● **PROBLEM STATEMENT**: Scan the data for "Summary" and copy each matching line.

[Saved entries]
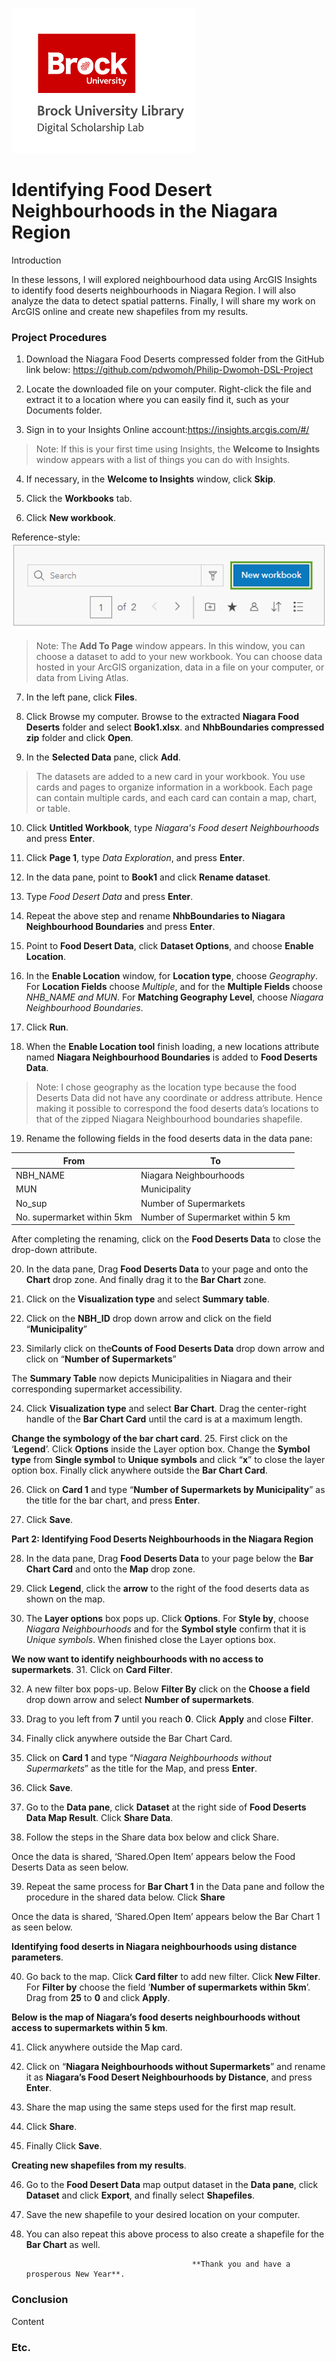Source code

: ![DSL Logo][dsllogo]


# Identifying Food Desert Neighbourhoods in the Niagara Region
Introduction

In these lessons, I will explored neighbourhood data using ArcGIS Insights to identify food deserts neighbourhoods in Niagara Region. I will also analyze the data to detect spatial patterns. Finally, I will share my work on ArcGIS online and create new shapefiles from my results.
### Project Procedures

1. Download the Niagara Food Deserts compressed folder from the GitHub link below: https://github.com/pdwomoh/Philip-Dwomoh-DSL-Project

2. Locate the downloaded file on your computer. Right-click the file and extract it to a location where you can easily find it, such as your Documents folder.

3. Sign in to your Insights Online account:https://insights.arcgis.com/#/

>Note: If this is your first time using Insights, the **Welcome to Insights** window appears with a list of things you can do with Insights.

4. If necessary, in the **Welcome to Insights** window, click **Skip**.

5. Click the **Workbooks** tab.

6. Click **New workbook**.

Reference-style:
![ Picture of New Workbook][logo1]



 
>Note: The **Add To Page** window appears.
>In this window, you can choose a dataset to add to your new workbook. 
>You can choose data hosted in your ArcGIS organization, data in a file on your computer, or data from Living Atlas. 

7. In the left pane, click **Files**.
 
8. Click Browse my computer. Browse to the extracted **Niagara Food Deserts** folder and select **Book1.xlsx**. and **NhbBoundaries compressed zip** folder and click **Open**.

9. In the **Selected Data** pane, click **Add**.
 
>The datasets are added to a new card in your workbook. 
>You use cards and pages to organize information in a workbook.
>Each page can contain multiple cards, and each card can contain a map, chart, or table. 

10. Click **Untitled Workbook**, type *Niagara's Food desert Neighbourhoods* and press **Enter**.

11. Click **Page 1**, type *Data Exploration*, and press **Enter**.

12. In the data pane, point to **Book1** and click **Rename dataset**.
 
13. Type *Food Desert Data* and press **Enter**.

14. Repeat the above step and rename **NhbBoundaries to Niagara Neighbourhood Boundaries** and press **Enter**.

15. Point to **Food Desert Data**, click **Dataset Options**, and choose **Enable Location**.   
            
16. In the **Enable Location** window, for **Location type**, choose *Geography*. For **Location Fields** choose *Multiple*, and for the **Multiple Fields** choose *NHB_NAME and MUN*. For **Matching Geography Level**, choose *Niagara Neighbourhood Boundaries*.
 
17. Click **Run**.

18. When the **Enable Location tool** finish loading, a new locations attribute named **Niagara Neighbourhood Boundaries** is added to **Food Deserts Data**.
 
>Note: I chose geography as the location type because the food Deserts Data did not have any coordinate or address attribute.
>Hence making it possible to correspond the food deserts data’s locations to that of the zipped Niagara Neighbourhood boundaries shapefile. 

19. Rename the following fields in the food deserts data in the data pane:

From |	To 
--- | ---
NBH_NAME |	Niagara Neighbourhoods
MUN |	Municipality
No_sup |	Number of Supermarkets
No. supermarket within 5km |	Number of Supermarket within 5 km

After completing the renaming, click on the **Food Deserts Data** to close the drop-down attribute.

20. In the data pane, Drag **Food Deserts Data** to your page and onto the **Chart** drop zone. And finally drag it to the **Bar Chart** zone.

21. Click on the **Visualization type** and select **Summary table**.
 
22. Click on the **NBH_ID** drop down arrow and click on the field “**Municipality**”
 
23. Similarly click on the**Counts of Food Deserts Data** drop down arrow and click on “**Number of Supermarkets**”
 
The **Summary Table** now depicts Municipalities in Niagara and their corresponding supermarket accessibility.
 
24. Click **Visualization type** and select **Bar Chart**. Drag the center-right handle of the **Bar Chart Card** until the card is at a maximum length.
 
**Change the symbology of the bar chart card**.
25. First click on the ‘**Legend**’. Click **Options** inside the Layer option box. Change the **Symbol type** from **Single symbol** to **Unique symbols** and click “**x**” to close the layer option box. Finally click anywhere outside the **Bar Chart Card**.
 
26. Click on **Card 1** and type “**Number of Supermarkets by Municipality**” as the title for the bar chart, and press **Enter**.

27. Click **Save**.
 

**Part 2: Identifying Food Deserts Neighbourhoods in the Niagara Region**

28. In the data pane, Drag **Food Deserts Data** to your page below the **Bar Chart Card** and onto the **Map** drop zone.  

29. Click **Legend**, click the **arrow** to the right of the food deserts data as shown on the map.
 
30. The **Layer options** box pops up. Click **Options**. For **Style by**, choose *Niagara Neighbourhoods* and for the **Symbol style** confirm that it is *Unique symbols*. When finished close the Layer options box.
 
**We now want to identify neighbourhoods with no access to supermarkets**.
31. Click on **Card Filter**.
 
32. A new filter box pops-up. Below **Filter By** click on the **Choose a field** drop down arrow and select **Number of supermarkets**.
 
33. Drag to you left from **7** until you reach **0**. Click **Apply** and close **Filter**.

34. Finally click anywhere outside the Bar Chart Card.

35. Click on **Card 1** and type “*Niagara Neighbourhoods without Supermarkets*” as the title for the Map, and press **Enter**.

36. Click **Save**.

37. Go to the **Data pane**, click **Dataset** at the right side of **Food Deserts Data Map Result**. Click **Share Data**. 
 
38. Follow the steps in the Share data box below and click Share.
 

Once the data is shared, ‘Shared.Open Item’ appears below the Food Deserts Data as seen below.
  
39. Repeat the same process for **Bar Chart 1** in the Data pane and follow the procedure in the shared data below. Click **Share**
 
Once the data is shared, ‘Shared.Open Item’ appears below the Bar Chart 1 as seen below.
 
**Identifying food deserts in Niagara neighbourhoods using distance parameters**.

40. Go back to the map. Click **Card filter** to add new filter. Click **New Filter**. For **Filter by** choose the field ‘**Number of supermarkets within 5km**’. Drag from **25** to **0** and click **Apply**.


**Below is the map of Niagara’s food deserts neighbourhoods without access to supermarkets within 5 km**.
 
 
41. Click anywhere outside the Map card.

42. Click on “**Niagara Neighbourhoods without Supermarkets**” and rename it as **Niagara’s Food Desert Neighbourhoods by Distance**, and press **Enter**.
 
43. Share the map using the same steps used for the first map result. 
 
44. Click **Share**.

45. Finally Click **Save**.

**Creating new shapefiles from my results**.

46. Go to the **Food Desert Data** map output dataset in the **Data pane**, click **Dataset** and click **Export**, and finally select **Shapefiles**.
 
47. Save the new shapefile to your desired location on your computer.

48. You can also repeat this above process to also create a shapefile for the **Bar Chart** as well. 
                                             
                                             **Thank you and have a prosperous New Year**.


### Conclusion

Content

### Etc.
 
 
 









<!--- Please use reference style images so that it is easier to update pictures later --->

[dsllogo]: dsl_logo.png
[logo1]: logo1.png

● **EXERCISE ANSWER**:
21. Click on the **Visualization type** and select **Summary table**.
The **Summary Table** now depicts Municipalities in Niagara and their corresponding supermarket accessibility.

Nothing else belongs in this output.